Work instructions:
Show every line in the entries below where the word "matches" appears.
━━ Records for the task
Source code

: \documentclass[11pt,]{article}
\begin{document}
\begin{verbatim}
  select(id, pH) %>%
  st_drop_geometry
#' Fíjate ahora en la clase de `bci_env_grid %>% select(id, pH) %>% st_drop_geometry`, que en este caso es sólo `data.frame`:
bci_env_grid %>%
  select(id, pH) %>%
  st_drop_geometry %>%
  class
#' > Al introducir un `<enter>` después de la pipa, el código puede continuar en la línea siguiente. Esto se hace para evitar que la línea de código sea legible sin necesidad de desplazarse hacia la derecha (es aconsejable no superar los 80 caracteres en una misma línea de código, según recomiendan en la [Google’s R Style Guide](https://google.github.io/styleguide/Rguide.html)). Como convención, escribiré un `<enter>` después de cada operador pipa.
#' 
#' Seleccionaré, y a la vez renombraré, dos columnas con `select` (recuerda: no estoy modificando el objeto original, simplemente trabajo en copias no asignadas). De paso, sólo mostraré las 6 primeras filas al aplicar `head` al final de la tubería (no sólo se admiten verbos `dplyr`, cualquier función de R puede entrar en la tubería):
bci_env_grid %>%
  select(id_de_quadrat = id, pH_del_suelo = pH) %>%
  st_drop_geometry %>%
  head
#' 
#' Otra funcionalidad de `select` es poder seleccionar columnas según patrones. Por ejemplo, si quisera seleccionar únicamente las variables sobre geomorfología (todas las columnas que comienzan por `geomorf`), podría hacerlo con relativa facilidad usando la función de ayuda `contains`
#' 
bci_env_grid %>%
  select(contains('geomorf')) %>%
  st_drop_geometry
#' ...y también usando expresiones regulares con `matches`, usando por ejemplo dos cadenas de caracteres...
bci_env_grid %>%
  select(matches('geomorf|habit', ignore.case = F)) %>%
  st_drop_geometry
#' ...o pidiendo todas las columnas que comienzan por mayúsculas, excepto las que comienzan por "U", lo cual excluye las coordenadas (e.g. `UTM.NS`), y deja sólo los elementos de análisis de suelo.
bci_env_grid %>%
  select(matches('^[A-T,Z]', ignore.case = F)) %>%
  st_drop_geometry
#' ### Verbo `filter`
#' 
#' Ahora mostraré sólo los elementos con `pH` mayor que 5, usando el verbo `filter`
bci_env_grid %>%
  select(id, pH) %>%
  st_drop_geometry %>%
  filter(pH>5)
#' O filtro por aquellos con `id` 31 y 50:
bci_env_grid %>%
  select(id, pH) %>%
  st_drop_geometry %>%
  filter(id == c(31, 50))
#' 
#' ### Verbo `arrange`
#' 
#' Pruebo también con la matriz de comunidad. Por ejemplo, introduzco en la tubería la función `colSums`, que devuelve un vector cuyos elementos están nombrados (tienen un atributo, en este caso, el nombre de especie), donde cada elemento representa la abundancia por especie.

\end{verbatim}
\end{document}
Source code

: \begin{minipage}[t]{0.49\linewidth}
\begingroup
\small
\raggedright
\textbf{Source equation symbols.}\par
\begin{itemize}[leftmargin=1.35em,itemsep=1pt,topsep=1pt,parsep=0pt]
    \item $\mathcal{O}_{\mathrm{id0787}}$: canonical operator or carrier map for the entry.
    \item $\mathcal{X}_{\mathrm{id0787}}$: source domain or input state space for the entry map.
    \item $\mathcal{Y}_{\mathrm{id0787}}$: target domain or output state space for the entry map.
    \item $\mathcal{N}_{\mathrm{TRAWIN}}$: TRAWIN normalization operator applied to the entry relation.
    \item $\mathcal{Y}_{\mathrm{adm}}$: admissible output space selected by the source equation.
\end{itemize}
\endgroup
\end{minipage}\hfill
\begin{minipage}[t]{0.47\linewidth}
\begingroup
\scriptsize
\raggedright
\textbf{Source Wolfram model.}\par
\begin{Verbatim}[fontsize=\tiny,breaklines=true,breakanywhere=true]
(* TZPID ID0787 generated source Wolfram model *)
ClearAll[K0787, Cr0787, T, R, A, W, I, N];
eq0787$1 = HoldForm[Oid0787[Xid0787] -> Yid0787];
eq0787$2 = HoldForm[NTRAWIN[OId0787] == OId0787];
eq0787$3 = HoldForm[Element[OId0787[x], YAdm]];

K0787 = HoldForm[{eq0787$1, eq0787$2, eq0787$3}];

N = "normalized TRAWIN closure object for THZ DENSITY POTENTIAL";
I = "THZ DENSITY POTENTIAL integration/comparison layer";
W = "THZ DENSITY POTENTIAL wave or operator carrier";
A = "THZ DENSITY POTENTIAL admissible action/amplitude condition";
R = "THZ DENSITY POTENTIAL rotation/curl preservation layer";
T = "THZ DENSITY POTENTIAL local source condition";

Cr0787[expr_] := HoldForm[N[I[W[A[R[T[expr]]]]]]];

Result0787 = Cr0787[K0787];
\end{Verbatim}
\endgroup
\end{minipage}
━━━━
━━ Records for the task
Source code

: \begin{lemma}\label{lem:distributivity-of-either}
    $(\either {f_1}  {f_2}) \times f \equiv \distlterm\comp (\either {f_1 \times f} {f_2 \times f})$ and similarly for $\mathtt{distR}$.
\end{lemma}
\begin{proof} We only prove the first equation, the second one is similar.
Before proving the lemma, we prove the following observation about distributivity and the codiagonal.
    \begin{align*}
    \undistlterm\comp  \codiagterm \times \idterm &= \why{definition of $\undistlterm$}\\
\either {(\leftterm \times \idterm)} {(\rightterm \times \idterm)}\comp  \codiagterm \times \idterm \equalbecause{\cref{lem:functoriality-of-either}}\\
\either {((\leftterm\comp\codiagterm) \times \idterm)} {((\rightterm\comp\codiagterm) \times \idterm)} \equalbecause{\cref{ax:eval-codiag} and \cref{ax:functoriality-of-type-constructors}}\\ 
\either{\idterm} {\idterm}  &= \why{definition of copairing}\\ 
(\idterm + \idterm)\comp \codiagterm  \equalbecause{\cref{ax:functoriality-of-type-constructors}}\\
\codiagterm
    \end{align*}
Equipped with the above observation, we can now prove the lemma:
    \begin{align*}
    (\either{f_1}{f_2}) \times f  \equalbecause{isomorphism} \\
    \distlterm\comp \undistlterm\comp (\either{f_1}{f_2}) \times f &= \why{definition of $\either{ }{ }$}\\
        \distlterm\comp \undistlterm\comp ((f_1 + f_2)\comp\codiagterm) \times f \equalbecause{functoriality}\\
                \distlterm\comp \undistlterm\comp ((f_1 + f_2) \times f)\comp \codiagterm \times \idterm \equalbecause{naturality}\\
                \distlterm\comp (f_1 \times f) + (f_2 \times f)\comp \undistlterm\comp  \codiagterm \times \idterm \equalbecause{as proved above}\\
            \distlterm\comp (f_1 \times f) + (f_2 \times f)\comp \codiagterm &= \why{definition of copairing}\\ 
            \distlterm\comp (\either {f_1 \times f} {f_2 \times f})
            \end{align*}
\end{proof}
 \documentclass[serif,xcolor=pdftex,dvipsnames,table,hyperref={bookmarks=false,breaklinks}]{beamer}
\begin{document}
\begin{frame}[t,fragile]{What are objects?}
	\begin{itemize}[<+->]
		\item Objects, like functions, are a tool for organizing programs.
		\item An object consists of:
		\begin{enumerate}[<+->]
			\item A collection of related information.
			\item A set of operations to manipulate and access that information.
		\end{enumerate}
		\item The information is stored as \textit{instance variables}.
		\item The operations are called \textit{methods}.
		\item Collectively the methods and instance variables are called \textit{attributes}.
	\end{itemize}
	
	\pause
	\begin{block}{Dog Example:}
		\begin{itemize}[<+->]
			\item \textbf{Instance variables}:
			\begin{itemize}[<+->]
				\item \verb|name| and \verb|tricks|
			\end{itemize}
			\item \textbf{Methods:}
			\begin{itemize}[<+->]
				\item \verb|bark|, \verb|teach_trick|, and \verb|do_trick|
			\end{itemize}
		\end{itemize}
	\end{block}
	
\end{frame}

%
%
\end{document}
━━━━
━━ Records for the task
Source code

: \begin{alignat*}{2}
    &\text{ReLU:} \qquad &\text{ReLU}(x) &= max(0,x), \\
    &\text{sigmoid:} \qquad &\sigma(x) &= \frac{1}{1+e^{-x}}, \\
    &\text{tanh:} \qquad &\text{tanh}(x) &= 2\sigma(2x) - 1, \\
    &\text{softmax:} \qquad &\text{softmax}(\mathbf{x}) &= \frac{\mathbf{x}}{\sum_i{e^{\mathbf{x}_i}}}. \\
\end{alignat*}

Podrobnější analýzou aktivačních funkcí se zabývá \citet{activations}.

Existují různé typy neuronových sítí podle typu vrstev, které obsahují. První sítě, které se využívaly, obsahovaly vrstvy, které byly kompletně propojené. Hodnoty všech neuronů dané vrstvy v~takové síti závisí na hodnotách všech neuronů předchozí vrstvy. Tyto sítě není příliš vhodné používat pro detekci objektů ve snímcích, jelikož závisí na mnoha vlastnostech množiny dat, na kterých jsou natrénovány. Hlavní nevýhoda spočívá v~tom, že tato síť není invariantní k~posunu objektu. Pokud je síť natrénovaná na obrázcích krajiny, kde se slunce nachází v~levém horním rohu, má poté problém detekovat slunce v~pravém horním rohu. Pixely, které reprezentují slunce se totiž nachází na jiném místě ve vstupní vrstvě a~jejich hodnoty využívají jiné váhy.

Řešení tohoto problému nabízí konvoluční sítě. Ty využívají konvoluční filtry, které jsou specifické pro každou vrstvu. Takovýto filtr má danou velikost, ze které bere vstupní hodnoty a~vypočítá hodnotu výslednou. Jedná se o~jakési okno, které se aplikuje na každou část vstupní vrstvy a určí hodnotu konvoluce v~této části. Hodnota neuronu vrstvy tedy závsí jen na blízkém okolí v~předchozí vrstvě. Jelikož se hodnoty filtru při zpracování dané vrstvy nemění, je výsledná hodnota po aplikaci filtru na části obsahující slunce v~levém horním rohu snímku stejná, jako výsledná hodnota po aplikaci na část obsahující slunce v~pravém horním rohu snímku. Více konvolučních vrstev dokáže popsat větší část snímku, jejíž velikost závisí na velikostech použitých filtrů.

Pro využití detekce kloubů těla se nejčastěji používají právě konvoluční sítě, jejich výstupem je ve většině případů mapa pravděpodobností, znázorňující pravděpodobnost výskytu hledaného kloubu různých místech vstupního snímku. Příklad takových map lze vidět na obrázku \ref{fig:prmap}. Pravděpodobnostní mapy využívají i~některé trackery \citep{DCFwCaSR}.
━━━━
Worked solution:
#' ...y también usando expresiones regulares con `matches`, usando por ejemplo dos cadenas de caracteres...
  select(matches('geomorf|habit', ignore.case = F)) %>%
  select(matches('^[A-T,Z]', ignore.case = F)) %>%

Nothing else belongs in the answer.